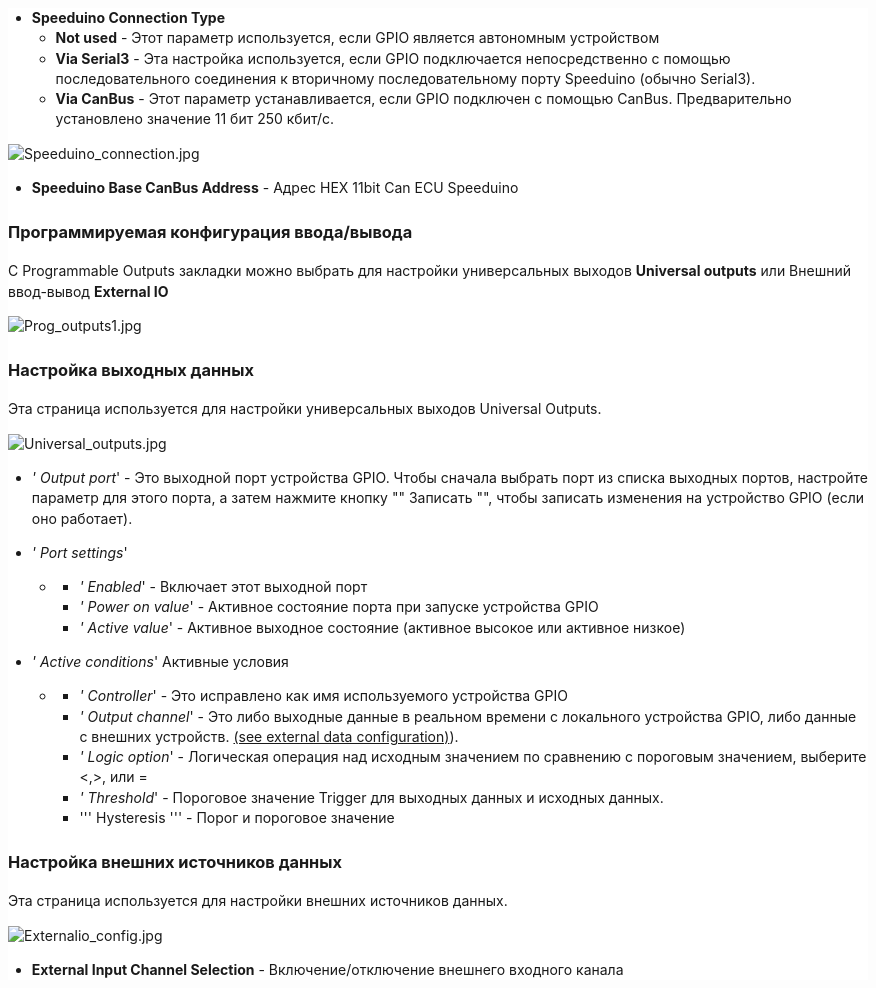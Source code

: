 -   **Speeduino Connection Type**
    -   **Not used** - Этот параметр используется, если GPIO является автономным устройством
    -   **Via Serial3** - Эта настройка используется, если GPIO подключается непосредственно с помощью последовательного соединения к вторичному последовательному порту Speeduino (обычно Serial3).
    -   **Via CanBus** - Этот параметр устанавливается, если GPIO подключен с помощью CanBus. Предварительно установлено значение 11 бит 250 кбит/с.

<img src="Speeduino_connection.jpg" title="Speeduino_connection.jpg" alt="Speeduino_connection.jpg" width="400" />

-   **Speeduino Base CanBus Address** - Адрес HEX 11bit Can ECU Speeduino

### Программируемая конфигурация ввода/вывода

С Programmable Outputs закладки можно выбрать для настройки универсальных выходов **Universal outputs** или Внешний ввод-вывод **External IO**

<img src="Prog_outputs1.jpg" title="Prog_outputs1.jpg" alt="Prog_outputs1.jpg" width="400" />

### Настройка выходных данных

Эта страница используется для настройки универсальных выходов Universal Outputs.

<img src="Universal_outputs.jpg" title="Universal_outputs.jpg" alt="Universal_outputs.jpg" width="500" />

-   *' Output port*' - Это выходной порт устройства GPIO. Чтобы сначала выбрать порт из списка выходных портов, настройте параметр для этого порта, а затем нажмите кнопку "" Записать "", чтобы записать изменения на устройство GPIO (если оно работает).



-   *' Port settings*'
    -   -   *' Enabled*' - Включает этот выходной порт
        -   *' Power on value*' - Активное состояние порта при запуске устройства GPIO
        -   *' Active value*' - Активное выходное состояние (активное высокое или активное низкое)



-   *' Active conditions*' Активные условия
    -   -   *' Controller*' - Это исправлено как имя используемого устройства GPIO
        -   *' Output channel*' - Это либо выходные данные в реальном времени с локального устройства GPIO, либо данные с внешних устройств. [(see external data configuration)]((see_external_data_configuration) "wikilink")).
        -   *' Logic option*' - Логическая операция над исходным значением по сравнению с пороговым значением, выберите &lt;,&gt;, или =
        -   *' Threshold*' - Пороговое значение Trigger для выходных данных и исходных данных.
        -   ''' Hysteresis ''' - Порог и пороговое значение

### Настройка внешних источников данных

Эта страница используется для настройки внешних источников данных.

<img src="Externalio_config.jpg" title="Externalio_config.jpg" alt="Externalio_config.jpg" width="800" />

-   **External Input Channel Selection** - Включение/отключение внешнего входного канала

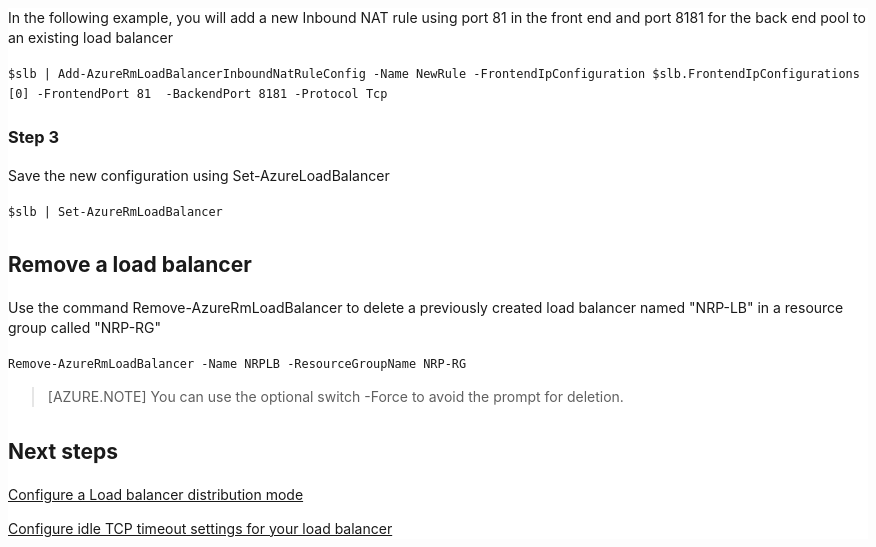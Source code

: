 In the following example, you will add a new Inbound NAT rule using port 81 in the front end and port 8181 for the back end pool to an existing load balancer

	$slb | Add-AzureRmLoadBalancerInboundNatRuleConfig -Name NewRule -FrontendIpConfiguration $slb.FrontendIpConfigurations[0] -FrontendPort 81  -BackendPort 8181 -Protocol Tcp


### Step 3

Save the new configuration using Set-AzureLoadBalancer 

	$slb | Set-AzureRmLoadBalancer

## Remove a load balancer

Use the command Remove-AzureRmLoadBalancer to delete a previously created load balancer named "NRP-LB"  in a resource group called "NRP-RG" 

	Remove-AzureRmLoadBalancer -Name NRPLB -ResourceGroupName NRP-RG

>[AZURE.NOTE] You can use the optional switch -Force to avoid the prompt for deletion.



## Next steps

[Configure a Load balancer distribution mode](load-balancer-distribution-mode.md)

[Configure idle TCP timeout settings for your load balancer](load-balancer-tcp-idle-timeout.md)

*HOW TO COMPLETE THIS TASK*. Take the listing above and repeat exactly the lines from the one containing "бит 250 кбит/с." through the one containing "используемого устройства GPIO", both included.

*THE COMPLETED TASK*.
    -   **Via CanBus** - Этот параметр устанавливается, если GPIO подключен с помощью CanBus. Предварительно установлено значение 11 бит 250 кбит/с.

<img src="Speeduino_connection.jpg" title="Speeduino_connection.jpg" alt="Speeduino_connection.jpg" width="400" />

-   **Speeduino Base CanBus Address** - Адрес HEX 11bit Can ECU Speeduino

### Программируемая конфигурация ввода/вывода

С Programmable Outputs закладки можно выбрать для настройки универсальных выходов **Universal outputs** или Внешний ввод-вывод **External IO**

<img src="Prog_outputs1.jpg" title="Prog_outputs1.jpg" alt="Prog_outputs1.jpg" width="400" />

### Настройка выходных данных

Эта страница используется для настройки универсальных выходов Universal Outputs.

<img src="Universal_outputs.jpg" title="Universal_outputs.jpg" alt="Universal_outputs.jpg" width="500" />

-   *' Output port*' - Это выходной порт устройства GPIO. Чтобы сначала выбрать порт из списка выходных портов, настройте параметр для этого порта, а затем нажмите кнопку "" Записать "", чтобы записать изменения на устройство GPIO (если оно работает).



-   *' Port settings*'
    -   -   *' Enabled*' - Включает этот выходной порт
        -   *' Power on value*' - Активное состояние порта при запуске устройства GPIO
        -   *' Active value*' - Активное выходное состояние (активное высокое или активное низкое)



-   *' Active conditions*' Активные условия
    -   -   *' Controller*' - Это исправлено как имя используемого устройства GPIO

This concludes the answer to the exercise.